--- Data section Enclosed Below ---

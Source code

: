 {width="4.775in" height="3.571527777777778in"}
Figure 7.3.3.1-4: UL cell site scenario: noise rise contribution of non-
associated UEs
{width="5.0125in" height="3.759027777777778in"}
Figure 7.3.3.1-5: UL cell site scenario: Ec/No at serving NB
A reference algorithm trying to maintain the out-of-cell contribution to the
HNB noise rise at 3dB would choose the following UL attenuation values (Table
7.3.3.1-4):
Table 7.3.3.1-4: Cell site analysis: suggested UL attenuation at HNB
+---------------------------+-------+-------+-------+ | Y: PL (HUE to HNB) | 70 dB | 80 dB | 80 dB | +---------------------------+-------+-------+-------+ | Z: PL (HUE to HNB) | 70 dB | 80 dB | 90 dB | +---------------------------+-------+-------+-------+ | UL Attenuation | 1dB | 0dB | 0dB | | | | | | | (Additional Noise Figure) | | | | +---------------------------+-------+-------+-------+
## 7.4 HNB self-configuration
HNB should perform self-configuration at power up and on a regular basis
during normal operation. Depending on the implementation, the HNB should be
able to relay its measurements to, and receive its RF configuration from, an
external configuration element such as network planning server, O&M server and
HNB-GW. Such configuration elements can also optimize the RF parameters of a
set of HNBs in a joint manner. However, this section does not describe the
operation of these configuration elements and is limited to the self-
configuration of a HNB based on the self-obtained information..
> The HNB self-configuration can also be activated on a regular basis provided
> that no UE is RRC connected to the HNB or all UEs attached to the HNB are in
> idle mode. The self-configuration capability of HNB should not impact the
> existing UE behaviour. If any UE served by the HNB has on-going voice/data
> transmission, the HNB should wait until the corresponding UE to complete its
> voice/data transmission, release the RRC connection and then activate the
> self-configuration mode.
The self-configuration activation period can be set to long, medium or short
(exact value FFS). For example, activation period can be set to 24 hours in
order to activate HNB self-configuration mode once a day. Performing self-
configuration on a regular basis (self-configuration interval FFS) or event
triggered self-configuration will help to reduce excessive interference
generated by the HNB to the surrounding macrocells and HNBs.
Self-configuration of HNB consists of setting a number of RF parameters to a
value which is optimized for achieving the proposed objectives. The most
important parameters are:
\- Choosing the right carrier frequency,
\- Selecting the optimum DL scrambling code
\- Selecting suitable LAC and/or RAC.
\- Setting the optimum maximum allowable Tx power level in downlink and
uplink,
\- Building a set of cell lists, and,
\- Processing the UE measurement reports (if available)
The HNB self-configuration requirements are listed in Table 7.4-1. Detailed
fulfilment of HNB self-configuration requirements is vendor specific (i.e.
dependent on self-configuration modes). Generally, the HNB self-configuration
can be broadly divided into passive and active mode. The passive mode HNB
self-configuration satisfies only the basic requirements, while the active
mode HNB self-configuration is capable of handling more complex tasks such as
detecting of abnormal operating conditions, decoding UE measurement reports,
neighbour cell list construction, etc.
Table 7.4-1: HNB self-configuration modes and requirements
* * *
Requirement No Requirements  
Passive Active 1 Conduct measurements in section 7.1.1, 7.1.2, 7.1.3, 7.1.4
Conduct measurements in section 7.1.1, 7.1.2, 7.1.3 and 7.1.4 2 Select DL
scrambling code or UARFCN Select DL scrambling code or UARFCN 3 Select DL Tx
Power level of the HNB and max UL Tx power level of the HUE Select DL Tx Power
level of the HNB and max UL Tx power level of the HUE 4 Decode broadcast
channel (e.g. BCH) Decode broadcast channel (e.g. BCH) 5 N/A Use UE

--- End of Enclosed Data section ---

▶ **Requirement**
Copy every line above that includes the string "broadcast".

▶ **Task output**
level of the HNB and max UL Tx power level of the HUE 4 Decode broadcast
channel (e.g. BCH) Decode broadcast channel (e.g. BCH) 5 N/A Use UE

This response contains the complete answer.